You may wonder how we can be sure that both of the methods are invoked and the beans are successfully created. There is no need to introduce any new concepts — we can just create the third temporary bean depending on Customer and print the autowired bean. Add it in the same class where you’ve put the previous bean.

@Bean
public Customer temporary(@Autowired Customer customer) {
    System.out.println(customer);
    return customer;
}

Now if you run the application, you will see the information about the customer in the log.

Customer{name='Clara Foster', address='Green Street, 102'}

Keep in mind that Spring prints a lot of log messages, and this info will be among them because beans are initializated during the application startup.

It means that Spring IoC correctly created all our beans and the beans are injected successfully.

There are no restrictions on the number of bean injection points in the code.

Distinguishing beans of the same type

As we mentioned before, the location of an injection point is determined by the type of bean. But what if we have several beans of the same type and want to use a particular one? Fortunately, there is the @Qualifier annotation that allows us to specify the name of the bean we need to use.

@Bean
public String address1() {
    return "Green Street, 102";
}

@Bean
public String address2() {
    return "Apple Street, 15";
}

@Bean
public Customer customer(@Qualifier("address2") String address) {
    return new Customer("Clara Foster", address);
}

@Bean
public Customer temporary(@Autowired Customer customer) {
    // Customer{name='Clara Foster', address='Apple Street, 15'}
    System.out.println(customer); 
    return customer;
}

In this example, we specify the name of the bean we need to use to build the customer. The last bean named temporary is created only to print the information during the startup of the application.

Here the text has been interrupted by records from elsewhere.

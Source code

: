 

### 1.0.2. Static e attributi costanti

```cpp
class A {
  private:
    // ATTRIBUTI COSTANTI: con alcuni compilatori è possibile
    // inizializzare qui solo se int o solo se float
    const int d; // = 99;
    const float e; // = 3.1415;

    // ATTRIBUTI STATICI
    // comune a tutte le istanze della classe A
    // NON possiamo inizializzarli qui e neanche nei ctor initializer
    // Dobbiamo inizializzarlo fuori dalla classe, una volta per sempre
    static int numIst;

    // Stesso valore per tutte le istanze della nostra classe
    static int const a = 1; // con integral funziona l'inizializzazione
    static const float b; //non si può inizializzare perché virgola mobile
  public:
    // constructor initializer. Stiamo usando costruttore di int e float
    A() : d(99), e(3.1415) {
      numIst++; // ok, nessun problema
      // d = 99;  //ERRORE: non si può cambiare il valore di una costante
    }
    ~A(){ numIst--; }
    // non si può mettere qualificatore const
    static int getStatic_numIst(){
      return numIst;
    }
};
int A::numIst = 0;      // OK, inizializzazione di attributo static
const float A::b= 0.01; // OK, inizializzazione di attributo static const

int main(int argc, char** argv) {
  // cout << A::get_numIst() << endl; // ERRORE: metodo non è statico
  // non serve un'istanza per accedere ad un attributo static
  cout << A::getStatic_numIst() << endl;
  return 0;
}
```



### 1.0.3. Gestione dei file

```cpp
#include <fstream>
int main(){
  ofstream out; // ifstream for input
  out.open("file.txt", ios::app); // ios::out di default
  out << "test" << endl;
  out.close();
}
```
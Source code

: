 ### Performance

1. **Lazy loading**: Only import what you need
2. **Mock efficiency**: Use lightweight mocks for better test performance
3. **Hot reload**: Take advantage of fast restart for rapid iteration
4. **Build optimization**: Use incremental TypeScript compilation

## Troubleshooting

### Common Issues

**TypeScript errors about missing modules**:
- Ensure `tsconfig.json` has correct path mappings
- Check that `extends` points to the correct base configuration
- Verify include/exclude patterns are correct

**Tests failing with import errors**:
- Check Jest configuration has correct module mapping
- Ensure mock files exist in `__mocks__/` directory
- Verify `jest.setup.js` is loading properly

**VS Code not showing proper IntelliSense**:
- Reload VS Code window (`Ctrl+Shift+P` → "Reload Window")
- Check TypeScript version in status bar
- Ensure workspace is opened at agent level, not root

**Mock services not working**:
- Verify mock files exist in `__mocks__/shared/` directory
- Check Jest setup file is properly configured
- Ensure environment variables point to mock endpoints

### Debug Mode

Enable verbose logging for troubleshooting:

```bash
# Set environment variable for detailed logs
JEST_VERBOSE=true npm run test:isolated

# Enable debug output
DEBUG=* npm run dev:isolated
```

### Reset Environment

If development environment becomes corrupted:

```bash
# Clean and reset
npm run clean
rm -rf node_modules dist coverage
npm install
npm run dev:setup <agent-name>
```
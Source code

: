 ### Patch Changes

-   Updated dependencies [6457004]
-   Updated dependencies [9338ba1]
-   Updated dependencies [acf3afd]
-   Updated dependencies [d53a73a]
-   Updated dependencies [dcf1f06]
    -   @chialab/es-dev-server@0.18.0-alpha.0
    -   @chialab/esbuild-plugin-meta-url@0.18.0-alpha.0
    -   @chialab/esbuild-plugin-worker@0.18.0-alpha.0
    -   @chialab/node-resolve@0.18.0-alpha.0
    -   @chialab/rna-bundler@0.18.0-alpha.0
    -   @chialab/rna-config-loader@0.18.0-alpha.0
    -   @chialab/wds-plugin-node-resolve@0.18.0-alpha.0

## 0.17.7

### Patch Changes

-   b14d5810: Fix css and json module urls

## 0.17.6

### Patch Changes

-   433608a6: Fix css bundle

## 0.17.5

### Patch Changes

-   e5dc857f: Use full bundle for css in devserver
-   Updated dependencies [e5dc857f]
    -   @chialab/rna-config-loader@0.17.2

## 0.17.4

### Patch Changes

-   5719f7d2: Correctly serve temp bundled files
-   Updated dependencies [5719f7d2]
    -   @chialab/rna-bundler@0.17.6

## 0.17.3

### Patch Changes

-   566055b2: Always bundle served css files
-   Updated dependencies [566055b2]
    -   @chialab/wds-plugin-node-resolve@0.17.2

If we deleted the @Qualifier from the customer method, the application wouldn’t start and we’d get an error that there are several beans that can be injected:

Parameter 0 of method customer in com.codeyz.beans.DemoSpringApplication 
required a single bean, but 2 were found:
  - address1: defined by method 'address1' in com.codeyz.beans.DemoSpringApplication
  - address2: defined by method 'address2' in com.codeyz.beans.DemoSpringApplication

So, if this error occurs, you just need to determine which bean you want to use and apply the @Qualifier annotation.

Beans vs standard objects

Now you have a general idea of what Spring beans are and how to use them. But should you always use only beans in Spring and forget about standard objects? The answer is no. You can still use standard objects by creating them manually following the object-oriented programming approach:

String address = "Green Street, 102";
Customer customer = new Customer("Clara Foster", address);

In real applications, beans are usually used to form a backbone of your app and separate it by layers and configuration files, but most domain objects (like students, accounts, courses, etc.) are standard objects. In this topic, we deliberately used rather synthetic examples to show the logic behind beans without additional complexity. In the following topics, you will encounter a lot of examples where beans are much more convenient than standard objects.

Conclusion

In this topic, you’ve learned about the capability of the Spring IoC container to create and inject beans on startup. Usually, beans are declared in classes annotated with the @Configuration annotation, but they can also be declared in the class annotated with the @SpringBootApplication. To declare a bean, you should create a method that has the @Bean annotation, and the result of this method will be a managed bean. The @Autowired annotation is used to mark that there is a bean injection expected and the @Qualifier annotation can help us specify the name of the bean to be injected in case of ambiguous situations.